Re: [DISCUSS] Partial Metadata Loading

Daniel Weeks Thu, 31 Oct 2024 10:37:50 -0700

I'd like to clarify my concerns here because I think there are more aspects
to this than we've captured.


*Partial metadata loads adds significant complexity to the protocol*
Iceberg metadata is a complicated structure and finding a way to represent
how and what we want to piece apart is non-trivial.  There are nested
structures and references between different fields that would all need
custom ways to return through a response.  This also makes it difficult for
clients to process and services to implement.  Adding this (even with an
option to return full metadata with requirements that reflect the table
spec) necessitates a v2 endpoint.  If catalogs are required to support all
partial load semantics, then the catalog becomes complicated.  If the
catalog can opt to always return the full metadata, it makes the client
more complicated since they may have to handle to very different looking
response objects for any load request.

*Partial metadata doesn't address the underlying issue, but pushes it
somewhere else*
>From a client perspective, I can see that this feels like an optimization
because I can just grab what I want from the metadata (e.g. schema, or
properties).  However, all we've done is push that complexity to the server
which either has to parse the metadata and return a subset of it, or needs
to have a more complicated way of representing and storing independent
pieces of metadata (all while still being required to produce new json
metadata).  All we've done here is make the service more complicated, and
the underlying issue of maintenance of the metadata still needs to be
addressed.

*Partial metadata** doesn't align with primary use cases*
The vast majority of use cases require a significant amount of the metadata
returned in the load table response.  While some pieces may be discarded,
much of the information is necessary to read or update a table.  The ref
loading was an effort to limit the overall size of the response and include
the vast majority of relevant information for read only uses cases, but
even our most complete implementations still need the full metadata to
properly construct a new commit and resolve conflicts.

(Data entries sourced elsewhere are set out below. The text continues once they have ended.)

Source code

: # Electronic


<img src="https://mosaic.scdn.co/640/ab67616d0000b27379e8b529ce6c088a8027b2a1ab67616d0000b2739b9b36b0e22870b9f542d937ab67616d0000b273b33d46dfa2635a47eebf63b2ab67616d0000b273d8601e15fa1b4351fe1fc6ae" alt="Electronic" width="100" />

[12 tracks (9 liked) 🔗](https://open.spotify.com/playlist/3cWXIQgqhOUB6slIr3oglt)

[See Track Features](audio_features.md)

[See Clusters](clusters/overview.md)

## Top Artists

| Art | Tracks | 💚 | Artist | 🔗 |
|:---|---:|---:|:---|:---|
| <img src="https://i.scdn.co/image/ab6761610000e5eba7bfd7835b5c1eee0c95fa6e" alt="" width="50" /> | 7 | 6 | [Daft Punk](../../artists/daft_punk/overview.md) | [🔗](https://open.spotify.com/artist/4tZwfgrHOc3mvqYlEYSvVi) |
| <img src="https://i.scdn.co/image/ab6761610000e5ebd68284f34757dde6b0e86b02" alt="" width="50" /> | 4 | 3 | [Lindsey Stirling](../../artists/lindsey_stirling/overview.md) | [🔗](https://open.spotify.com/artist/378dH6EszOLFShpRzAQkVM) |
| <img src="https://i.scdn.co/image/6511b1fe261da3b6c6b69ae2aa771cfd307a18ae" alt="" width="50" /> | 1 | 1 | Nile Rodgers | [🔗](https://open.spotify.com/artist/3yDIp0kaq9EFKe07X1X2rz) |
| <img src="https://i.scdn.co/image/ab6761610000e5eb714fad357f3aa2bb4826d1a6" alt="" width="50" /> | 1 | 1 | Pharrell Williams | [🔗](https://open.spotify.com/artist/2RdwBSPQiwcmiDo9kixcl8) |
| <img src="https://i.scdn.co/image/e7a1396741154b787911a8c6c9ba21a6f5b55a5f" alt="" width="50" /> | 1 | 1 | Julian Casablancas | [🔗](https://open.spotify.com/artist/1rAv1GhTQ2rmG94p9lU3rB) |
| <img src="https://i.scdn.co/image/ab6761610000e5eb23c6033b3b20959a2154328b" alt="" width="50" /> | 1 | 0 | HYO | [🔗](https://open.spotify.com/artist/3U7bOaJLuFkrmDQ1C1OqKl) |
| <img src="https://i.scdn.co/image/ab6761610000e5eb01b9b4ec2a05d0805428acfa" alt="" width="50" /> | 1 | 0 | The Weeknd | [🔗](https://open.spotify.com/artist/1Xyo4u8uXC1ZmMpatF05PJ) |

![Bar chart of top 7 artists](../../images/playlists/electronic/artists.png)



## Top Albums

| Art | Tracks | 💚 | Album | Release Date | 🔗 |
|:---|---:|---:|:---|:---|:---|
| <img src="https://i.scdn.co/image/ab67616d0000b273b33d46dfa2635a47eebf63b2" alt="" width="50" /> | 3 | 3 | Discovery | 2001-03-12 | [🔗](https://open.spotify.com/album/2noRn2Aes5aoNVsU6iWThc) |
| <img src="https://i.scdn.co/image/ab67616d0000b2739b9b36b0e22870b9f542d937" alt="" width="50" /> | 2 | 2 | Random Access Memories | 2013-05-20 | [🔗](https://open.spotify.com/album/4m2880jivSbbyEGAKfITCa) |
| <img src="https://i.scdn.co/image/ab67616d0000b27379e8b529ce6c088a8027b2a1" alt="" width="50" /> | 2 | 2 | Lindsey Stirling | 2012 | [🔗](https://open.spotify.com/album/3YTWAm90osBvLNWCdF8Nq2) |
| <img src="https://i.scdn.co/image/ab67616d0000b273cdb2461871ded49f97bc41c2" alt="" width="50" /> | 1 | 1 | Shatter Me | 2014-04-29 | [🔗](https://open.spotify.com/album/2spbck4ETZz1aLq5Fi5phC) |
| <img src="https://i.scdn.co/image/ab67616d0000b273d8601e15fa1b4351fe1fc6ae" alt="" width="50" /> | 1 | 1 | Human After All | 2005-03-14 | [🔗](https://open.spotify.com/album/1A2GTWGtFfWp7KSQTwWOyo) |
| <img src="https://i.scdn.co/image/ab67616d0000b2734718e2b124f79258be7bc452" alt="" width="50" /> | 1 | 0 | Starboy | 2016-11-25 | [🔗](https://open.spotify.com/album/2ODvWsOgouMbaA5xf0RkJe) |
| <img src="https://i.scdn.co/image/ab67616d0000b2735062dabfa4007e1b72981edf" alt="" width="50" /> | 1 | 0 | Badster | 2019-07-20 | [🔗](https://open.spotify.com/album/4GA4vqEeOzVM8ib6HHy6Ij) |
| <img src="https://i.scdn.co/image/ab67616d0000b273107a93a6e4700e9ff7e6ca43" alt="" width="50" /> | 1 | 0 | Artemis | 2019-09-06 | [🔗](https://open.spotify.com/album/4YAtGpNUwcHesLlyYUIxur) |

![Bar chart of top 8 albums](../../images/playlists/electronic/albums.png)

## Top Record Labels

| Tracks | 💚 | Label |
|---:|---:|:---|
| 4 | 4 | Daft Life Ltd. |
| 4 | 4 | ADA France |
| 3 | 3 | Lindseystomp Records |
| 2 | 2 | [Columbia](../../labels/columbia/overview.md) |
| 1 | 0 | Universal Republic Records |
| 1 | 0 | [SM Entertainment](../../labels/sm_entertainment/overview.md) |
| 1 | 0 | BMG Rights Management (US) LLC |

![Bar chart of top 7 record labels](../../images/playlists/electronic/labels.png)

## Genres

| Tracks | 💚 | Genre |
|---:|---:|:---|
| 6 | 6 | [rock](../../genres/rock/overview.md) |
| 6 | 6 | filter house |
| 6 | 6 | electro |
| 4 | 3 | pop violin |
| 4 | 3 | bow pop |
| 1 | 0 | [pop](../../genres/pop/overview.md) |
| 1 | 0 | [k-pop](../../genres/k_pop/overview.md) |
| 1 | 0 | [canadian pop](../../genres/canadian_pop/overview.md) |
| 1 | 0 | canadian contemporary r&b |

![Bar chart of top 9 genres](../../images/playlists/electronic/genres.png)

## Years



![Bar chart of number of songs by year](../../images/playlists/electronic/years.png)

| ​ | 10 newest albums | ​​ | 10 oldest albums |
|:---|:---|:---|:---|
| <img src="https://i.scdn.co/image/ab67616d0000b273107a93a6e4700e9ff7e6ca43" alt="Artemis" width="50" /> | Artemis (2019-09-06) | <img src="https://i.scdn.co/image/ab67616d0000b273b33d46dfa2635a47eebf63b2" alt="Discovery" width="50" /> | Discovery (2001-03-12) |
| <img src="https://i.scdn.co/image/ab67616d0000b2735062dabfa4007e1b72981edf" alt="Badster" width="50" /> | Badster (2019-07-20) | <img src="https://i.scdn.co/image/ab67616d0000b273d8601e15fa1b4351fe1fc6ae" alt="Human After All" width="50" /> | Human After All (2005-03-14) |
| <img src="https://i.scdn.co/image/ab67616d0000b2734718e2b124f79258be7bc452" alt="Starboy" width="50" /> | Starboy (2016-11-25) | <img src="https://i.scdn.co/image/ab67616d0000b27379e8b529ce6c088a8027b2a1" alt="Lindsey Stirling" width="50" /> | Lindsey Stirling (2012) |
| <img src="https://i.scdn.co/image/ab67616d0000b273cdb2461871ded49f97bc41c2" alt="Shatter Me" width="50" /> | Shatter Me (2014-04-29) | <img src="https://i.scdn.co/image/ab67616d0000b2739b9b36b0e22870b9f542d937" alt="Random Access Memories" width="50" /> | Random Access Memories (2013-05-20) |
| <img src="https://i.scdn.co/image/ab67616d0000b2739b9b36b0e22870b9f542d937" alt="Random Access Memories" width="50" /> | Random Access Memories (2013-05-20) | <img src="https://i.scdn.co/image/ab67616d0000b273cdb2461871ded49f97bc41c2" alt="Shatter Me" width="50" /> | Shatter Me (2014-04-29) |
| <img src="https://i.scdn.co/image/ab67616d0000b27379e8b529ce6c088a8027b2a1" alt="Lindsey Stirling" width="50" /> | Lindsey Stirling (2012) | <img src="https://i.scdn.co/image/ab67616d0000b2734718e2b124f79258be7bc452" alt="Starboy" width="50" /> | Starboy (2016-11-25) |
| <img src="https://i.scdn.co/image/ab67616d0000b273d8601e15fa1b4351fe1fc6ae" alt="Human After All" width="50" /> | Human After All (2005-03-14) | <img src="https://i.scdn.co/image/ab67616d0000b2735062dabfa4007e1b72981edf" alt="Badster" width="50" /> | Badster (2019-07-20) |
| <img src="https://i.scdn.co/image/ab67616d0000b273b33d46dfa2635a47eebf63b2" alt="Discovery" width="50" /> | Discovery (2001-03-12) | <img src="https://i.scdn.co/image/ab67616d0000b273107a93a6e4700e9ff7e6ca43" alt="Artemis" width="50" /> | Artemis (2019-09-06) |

Even the example of Impala trying to load the location to determine if the
table has changed is less than ideal because to accurately answer that
question, you need to load the metadata.  For example, if there was a
background compaction that resulted in a rewrite operation or a property
change that doesn't affect the underlying data, it may not be necessary to
invalidate the cache.  This approach is further exacerbated if the
community decides to remove the location requirement because it would then
not be available to signify the state of the table.

*Partial metadata impedes adoption*
My biggest concern is that the added complexity here impedes adoption of
the REST specification.  There are a large number of engines and catalog
implementations that are still in the early stages of the adoption curve.
Partial metadata loads splits these groups into the catalogs willing to
implement it and engines that start requiring it in order to function.
While I think partial metadata loads is an interesting technical challenge,
I don't believe that it's necessary and our effort should go into producing
good solutions for metadata management and implementations of catalogs that
can return the table metadata quickly to clients.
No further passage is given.